Rarified Air: World’s greatest surfer Kelly Slater golfs with former President Barack H. Obama, shouts out other famous friends from the links!

"...got a friend here for you."

Yesterday found the world’s greatest surfer Kelly Slater not battling shifting peaks at bigger Sunset, facing down a rightly aggrieved Adriano de Souza, Wade Carmichael and Yago Dora hovering on the wings in their overlapping heat, Joe Turpel in the booth explaining the concept of overlapping heats for the thirteenth time in fifteen minutes to the viewer at home, no.

It found him on a Hawaiian golf course playing a round with former United States President Barack H. Obama and shouting out his other famous friend Anderson.

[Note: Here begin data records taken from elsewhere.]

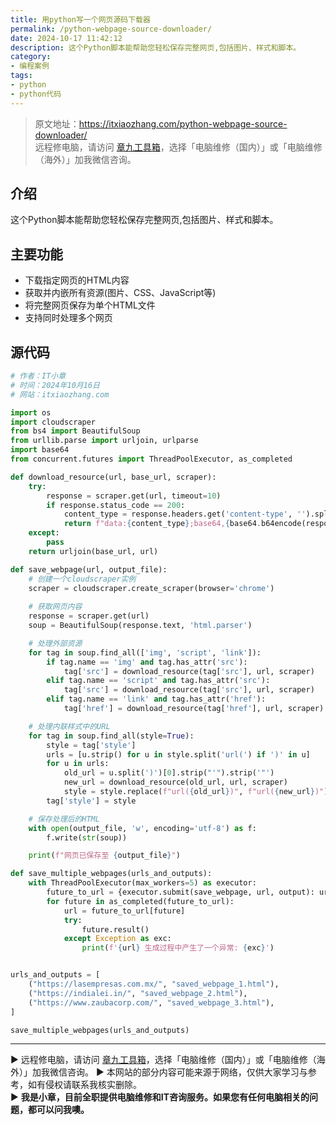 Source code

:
 ```yaml
---
title: 用python写一个网页源码下载器
permalink: /python-webpage-source-downloader/
date: 2024-10-17 11:42:12
description: 这个Python脚本能帮助您轻松保存完整网页,包括图片、样式和脚本。
category:
- 编程案例
tags:
- python
- python代码
---
```


> 原文地址：<https://itxiaozhang.com/python-webpage-source-downloader/>  
> 远程修电脑，请访问 [章九工具箱](https://zhang9.com/)，选择「电脑维修（国内）」或「电脑维修（海外）」加我微信咨询。 

## 介绍

这个Python脚本能帮助您轻松保存完整网页,包括图片、样式和脚本。

## 主要功能

- 下载指定网页的HTML内容
- 获取并内嵌所有资源(图片、CSS、JavaScript等)
- 将完整网页保存为单个HTML文件
- 支持同时处理多个网页

## 源代码

```python
# 作者：IT小章
# 时间：2024年10月16日
# 网站：itxiaozhang.com

import os
import cloudscraper
from bs4 import BeautifulSoup
from urllib.parse import urljoin, urlparse
import base64
from concurrent.futures import ThreadPoolExecutor, as_completed

def download_resource(url, base_url, scraper):
    try:
        response = scraper.get(url, timeout=10)
        if response.status_code == 200:
            content_type = response.headers.get('content-type', '').split(';')[0]
            return f"data:{content_type};base64,{base64.b64encode(response.content).decode('utf-8')}"
    except:
        pass
    return urljoin(base_url, url)

def save_webpage(url, output_file):
    # 创建一个cloudscraper实例
    scraper = cloudscraper.create_scraper(browser='chrome')
    
    # 获取网页内容
    response = scraper.get(url)
    soup = BeautifulSoup(response.text, 'html.parser')

    # 处理外部资源
    for tag in soup.find_all(['img', 'script', 'link']):
        if tag.name == 'img' and tag.has_attr('src'):
            tag['src'] = download_resource(tag['src'], url, scraper)
        elif tag.name == 'script' and tag.has_attr('src'):
            tag['src'] = download_resource(tag['src'], url, scraper)
        elif tag.name == 'link' and tag.has_attr('href'):
            tag['href'] = download_resource(tag['href'], url, scraper)

    # 处理内联样式中的URL
    for tag in soup.find_all(style=True):
        style = tag['style']
        urls = [u.strip() for u in style.split('url(') if ')' in u]
        for u in urls:
            old_url = u.split(')')[0].strip("'").strip('"')
            new_url = download_resource(old_url, url, scraper)
            style = style.replace(f"url({old_url})", f"url({new_url})")
        tag['style'] = style

    # 保存处理后的HTML
    with open(output_file, 'w', encoding='utf-8') as f:
        f.write(str(soup))

    print(f"网页已保存至 {output_file}")

def save_multiple_webpages(urls_and_outputs):
    with ThreadPoolExecutor(max_workers=5) as executor:
        future_to_url = {executor.submit(save_webpage, url, output): url for url, output in urls_and_outputs}
        for future in as_completed(future_to_url):
            url = future_to_url[future]
            try:
                future.result()
            except Exception as exc:
                print(f'{url} 生成过程中产生了一个异常: {exc}')


urls_and_outputs = [
    ("https://lasempresas.com.mx/", "saved_webpage_1.html"),
    ("https://indialei.in/", "saved_webpage_2.html"),
    ("https://www.zaubacorp.com/", "saved_webpage_3.html"),
]

save_multiple_webpages(urls_and_outputs)
```

---
▶ 远程修电脑，请访问 [章九工具箱](https://zhang9.com/)，选择「电脑维修（国内）」或「电脑维修（海外）」加我微信咨询。 
▶ 本网站的部分内容可能来源于网络，仅供大家学习与参考，如有侵权请联系我核实删除。  
▶ **我是小章，目前全职提供电脑维修和IT咨询服务。如果您有任何电脑相关的问题，都可以问我噢。**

https://www.instagram.com/p/CJ9wWAOhhpi/

“Hey Anderson, what’s up bud…” Kelly begins, holding his iPhone (presumably) in selfie mode. “…got a friend here for you…” before tilting the camera to a full-face reveal of Obama, who tells Anderson that his family are big fans.

The Anderson in question is Anderson Paak, a musical artist very worth of praise as evidenced by his phenomenal song Come Down.

Extremely impressive but, over to you, who is the most famous person you could call a “friend?”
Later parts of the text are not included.